How Bare Metal Infrastructure Reduces Test Flakiness

Infrastructure inconsistencies are another major contributor to flaky tests. Resource contention – when multiple CI jobs share the same runner – can lead to problems like CPU throttling, port conflicts, and file lock errors. A 2024 IEEE study highlighted how resource dependency amplifies these issues.

Bare metal infrastructure helps eliminate these inconsistencies by providing dedicated, stable resources for each test run. This consistency reduces environment drift caused by differences in hardware or OS versions between local development and CI environments. Reliable first-attempt test runs mean fewer reruns, less compute waste, and less time spent debugging false positives.

For teams struggling with flaky test costs, investing in bare metal infrastructure can stabilize the testing process, cut down on rerun expenses, and free up developer time for more productive work.

Conclusion: Measure and Control Flaky Test Costs

Flaky tests aren’t just a minor annoyance – they’re a hidden financial and productivity sink. They can inflate your cloud bills with unexpected charges and sap valuable developer time. Research shows that flaky tests account for 13% to 16% of test failures, consuming at least 2.5% of a developer’s productive hours annually. Factor in the cost of additional CI compute minutes, and the financial impact climbs into the thousands every year.
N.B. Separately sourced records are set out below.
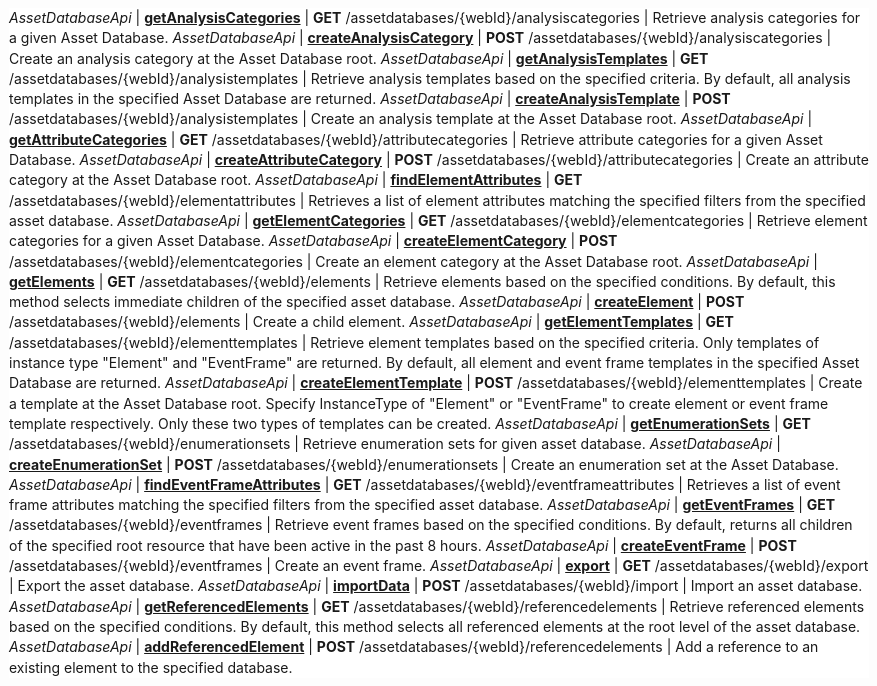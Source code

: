 *AssetDatabaseApi* | [**getAnalysisCategories**](docs/api/AssetDatabaseApi.md#getanalysiscategories) | **GET** /assetdatabases/{webId}/analysiscategories | Retrieve analysis categories for a given Asset Database.
*AssetDatabaseApi* | [**createAnalysisCategory**](docs/api/AssetDatabaseApi.md#createanalysiscategory) | **POST** /assetdatabases/{webId}/analysiscategories | Create an analysis category at the Asset Database root.
*AssetDatabaseApi* | [**getAnalysisTemplates**](docs/api/AssetDatabaseApi.md#getanalysistemplates) | **GET** /assetdatabases/{webId}/analysistemplates | Retrieve analysis templates based on the specified criteria. By default, all analysis templates in the specified Asset Database are returned.
*AssetDatabaseApi* | [**createAnalysisTemplate**](docs/api/AssetDatabaseApi.md#createanalysistemplate) | **POST** /assetdatabases/{webId}/analysistemplates | Create an analysis template at the Asset Database root.
*AssetDatabaseApi* | [**getAttributeCategories**](docs/api/AssetDatabaseApi.md#getattributecategories) | **GET** /assetdatabases/{webId}/attributecategories | Retrieve attribute categories for a given Asset Database.
*AssetDatabaseApi* | [**createAttributeCategory**](docs/api/AssetDatabaseApi.md#createattributecategory) | **POST** /assetdatabases/{webId}/attributecategories | Create an attribute category at the Asset Database root.
*AssetDatabaseApi* | [**findElementAttributes**](docs/api/AssetDatabaseApi.md#findelementattributes) | **GET** /assetdatabases/{webId}/elementattributes | Retrieves a list of element attributes matching the specified filters from the specified asset database.
*AssetDatabaseApi* | [**getElementCategories**](docs/api/AssetDatabaseApi.md#getelementcategories) | **GET** /assetdatabases/{webId}/elementcategories | Retrieve element categories for a given Asset Database.
*AssetDatabaseApi* | [**createElementCategory**](docs/api/AssetDatabaseApi.md#createelementcategory) | **POST** /assetdatabases/{webId}/elementcategories | Create an element category at the Asset Database root.
*AssetDatabaseApi* | [**getElements**](docs/api/AssetDatabaseApi.md#getelements) | **GET** /assetdatabases/{webId}/elements | Retrieve elements based on the specified conditions. By default, this method selects immediate children of the specified asset database.
*AssetDatabaseApi* | [**createElement**](docs/api/AssetDatabaseApi.md#createelement) | **POST** /assetdatabases/{webId}/elements | Create a child element.
*AssetDatabaseApi* | [**getElementTemplates**](docs/api/AssetDatabaseApi.md#getelementtemplates) | **GET** /assetdatabases/{webId}/elementtemplates | Retrieve element templates based on the specified criteria. Only templates of instance type "Element" and "EventFrame" are returned. By default, all element and event frame templates in the specified Asset Database are returned.
*AssetDatabaseApi* | [**createElementTemplate**](docs/api/AssetDatabaseApi.md#createelementtemplate) | **POST** /assetdatabases/{webId}/elementtemplates | Create a template at the Asset Database root. Specify InstanceType of "Element" or "EventFrame" to create element or event frame template respectively. Only these two types of templates can be created.
*AssetDatabaseApi* | [**getEnumerationSets**](docs/api/AssetDatabaseApi.md#getenumerationsets) | **GET** /assetdatabases/{webId}/enumerationsets | Retrieve enumeration sets for given asset database.
*AssetDatabaseApi* | [**createEnumerationSet**](docs/api/AssetDatabaseApi.md#createenumerationset) | **POST** /assetdatabases/{webId}/enumerationsets | Create an enumeration set at the Asset Database.
*AssetDatabaseApi* | [**findEventFrameAttributes**](docs/api/AssetDatabaseApi.md#findeventframeattributes) | **GET** /assetdatabases/{webId}/eventframeattributes | Retrieves a list of event frame attributes matching the specified filters from the specified asset database.
*AssetDatabaseApi* | [**getEventFrames**](docs/api/AssetDatabaseApi.md#geteventframes) | **GET** /assetdatabases/{webId}/eventframes | Retrieve event frames based on the specified conditions. By default, returns all children of the specified root resource that have been active in the past 8 hours.
*AssetDatabaseApi* | [**createEventFrame**](docs/api/AssetDatabaseApi.md#createeventframe) | **POST** /assetdatabases/{webId}/eventframes | Create an event frame.
*AssetDatabaseApi* | [**export**](docs/api/AssetDatabaseApi.md#export) | **GET** /assetdatabases/{webId}/export | Export the asset database.
*AssetDatabaseApi* | [**importData**](docs/api/AssetDatabaseApi.md#importdata) | **POST** /assetdatabases/{webId}/import | Import an asset database.
*AssetDatabaseApi* | [**getReferencedElements**](docs/api/AssetDatabaseApi.md#getreferencedelements) | **GET** /assetdatabases/{webId}/referencedelements | Retrieve referenced elements based on the specified conditions. By default, this method selects all referenced elements at the root level of the asset database.
*AssetDatabaseApi* | [**addReferencedElement**](docs/api/AssetDatabaseApi.md#addreferencedelement) | **POST** /assetdatabases/{webId}/referencedelements | Add a reference to an existing element to the specified database.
To tackle this, start by calculating the cost of flaky tests. Track metrics like flake rate and rerun frequency, then use the provided formulas to translate these into real-dollar figures. For example, while a manual investigation costs $5.67 in developer time, an automated rerun costs just $0.0002 – a staggering 28,000× difference. Turning these inefficiencies into measurable data highlights the urgency for action.

Once the costs are clear, focus on reducing them. Separate flaky tests into dedicated pipelines, assign clear ownership, and set defined SLAs. Dive into root causes like timing issues, shared states, or external dependencies – problems that can impact up to 75% of tests in some clusters. You might also explore bare metal solutions to reduce resource contention and create a more stable testing environment.
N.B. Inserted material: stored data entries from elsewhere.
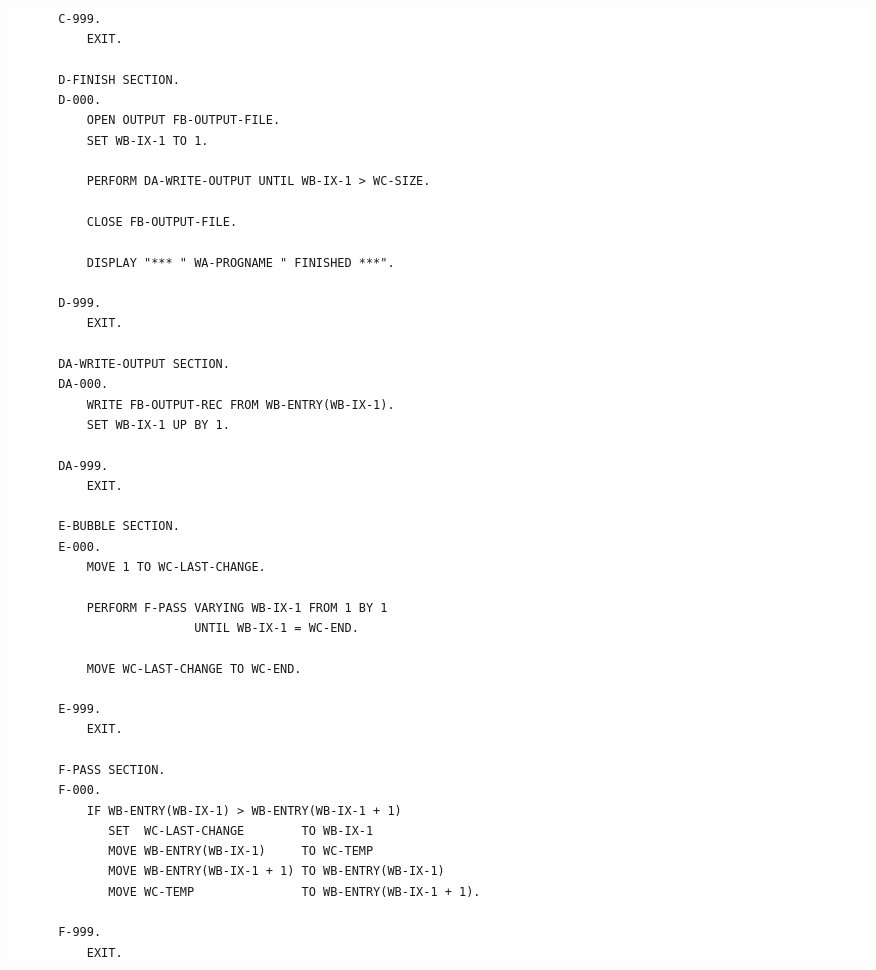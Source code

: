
 ```cobol
       C-999.
           EXIT.
 
       D-FINISH SECTION.
       D-000.
           OPEN OUTPUT FB-OUTPUT-FILE.
           SET WB-IX-1 TO 1.
 
           PERFORM DA-WRITE-OUTPUT UNTIL WB-IX-1 > WC-SIZE.
 
           CLOSE FB-OUTPUT-FILE.
 
           DISPLAY "*** " WA-PROGNAME " FINISHED ***".
 
       D-999.
           EXIT.
 
       DA-WRITE-OUTPUT SECTION.
       DA-000.
           WRITE FB-OUTPUT-REC FROM WB-ENTRY(WB-IX-1).
           SET WB-IX-1 UP BY 1.
 
       DA-999.
           EXIT.
 
       E-BUBBLE SECTION.
       E-000.
           MOVE 1 TO WC-LAST-CHANGE.
 
           PERFORM F-PASS VARYING WB-IX-1 FROM 1 BY 1
                          UNTIL WB-IX-1 = WC-END.
 
           MOVE WC-LAST-CHANGE TO WC-END.
 
       E-999.
           EXIT.
 
       F-PASS SECTION.
       F-000.
           IF WB-ENTRY(WB-IX-1) > WB-ENTRY(WB-IX-1 + 1)
              SET  WC-LAST-CHANGE        TO WB-IX-1
              MOVE WB-ENTRY(WB-IX-1)     TO WC-TEMP
              MOVE WB-ENTRY(WB-IX-1 + 1) TO WB-ENTRY(WB-IX-1)
              MOVE WC-TEMP               TO WB-ENTRY(WB-IX-1 + 1).
 
       F-999.
           EXIT.

```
Teams that prioritize test reliability see tangible benefits. They automate flaky test detection on feature branches, replace unreliable fixed sleep commands with explicit waits, and use dashboards to monitor failure patterns and their impact. By making flakiness visible and actionable, developers stop shrugging off failures as "probably flaky" and start trusting their tests again. This shift not only reduces wasted time and money but also alleviates the frustration caused by unreliable testing systems. Addressing flaky tests head-on ensures smoother DevOps workflows and a more stable financial outlook.

FAQs

How can I accurately estimate ‘time wasted per failure’?
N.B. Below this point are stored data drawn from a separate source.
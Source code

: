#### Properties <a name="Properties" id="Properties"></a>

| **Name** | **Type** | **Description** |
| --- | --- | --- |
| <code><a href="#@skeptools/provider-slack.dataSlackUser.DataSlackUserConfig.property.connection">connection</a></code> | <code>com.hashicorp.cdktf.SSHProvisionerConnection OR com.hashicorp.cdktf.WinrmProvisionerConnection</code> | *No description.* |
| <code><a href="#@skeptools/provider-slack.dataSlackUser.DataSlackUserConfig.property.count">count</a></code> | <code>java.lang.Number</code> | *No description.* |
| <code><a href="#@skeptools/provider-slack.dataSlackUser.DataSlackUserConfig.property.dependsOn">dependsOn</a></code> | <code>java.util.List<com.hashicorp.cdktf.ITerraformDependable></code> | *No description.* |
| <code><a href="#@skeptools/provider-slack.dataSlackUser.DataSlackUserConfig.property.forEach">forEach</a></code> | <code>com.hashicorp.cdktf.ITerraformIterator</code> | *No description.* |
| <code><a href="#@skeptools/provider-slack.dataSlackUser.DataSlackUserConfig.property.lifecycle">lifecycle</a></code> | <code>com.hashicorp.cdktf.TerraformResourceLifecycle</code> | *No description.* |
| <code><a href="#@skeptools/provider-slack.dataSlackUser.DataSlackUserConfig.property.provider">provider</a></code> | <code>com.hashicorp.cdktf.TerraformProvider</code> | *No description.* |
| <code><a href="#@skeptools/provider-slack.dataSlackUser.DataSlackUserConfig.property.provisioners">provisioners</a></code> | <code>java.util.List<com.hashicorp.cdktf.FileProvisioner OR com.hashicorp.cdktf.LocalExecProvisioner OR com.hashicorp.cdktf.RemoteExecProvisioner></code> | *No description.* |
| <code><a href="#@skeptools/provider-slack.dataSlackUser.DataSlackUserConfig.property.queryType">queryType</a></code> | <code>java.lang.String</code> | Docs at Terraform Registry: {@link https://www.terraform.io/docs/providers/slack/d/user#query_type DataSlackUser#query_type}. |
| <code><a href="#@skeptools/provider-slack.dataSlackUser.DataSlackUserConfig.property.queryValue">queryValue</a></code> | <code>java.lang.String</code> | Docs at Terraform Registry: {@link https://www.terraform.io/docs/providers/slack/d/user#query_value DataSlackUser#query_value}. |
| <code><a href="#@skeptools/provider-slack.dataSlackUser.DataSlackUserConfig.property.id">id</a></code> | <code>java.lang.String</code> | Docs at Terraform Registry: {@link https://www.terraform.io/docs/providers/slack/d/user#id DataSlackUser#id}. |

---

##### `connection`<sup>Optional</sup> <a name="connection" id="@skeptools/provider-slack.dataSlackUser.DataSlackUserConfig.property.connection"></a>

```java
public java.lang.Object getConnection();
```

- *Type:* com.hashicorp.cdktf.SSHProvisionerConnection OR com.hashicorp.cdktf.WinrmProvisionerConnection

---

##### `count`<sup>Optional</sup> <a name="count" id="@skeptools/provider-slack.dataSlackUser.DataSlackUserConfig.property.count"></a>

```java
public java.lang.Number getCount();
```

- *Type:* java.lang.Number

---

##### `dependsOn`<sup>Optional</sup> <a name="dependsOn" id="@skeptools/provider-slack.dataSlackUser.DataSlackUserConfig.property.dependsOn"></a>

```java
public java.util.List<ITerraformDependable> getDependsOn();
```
To figure out the ‘time wasted per failure’, start by tracking how long developers typically spend investigating flaky test failures over a set period. Research indicates that each failure can consume several minutes, potentially accounting for around 1.28% of a developer’s monthly time. By measuring this, you can better understand the impact on productivity and find ways to streamline workflows tailored to your team’s needs.

What’s the fastest way to identify the flakiest tests in CI?

The fastest way to spot flaky tests in your CI pipeline is by using tools designed to catch non-deterministic behavior in test results. Patterns in test suite failures, such as clusters or repeated co-occurring failures, can also reveal underlying flakiness. On top of that, observability tools or machine learning models trained on test data can identify tests with inconsistent failure rates, helping teams zero in on the most troublesome cases quickly and effectively.

When should we quarantine a flaky test vs. delete it?

If a test fails unpredictably but has the potential to be fixed, or if it disrupts workflows and requires deeper analysis, it’s a good idea to quarantine it. This way, the issue is isolated temporarily, allowing progress to continue without unnecessary interruptions.

On the other hand, you should delete a flaky test if it’s found to be outdated, irrelevant, or beyond repair after a thorough investigation. Removing these tests keeps your testing suite reliable and ensures they don’t erode trust or hinder productivity.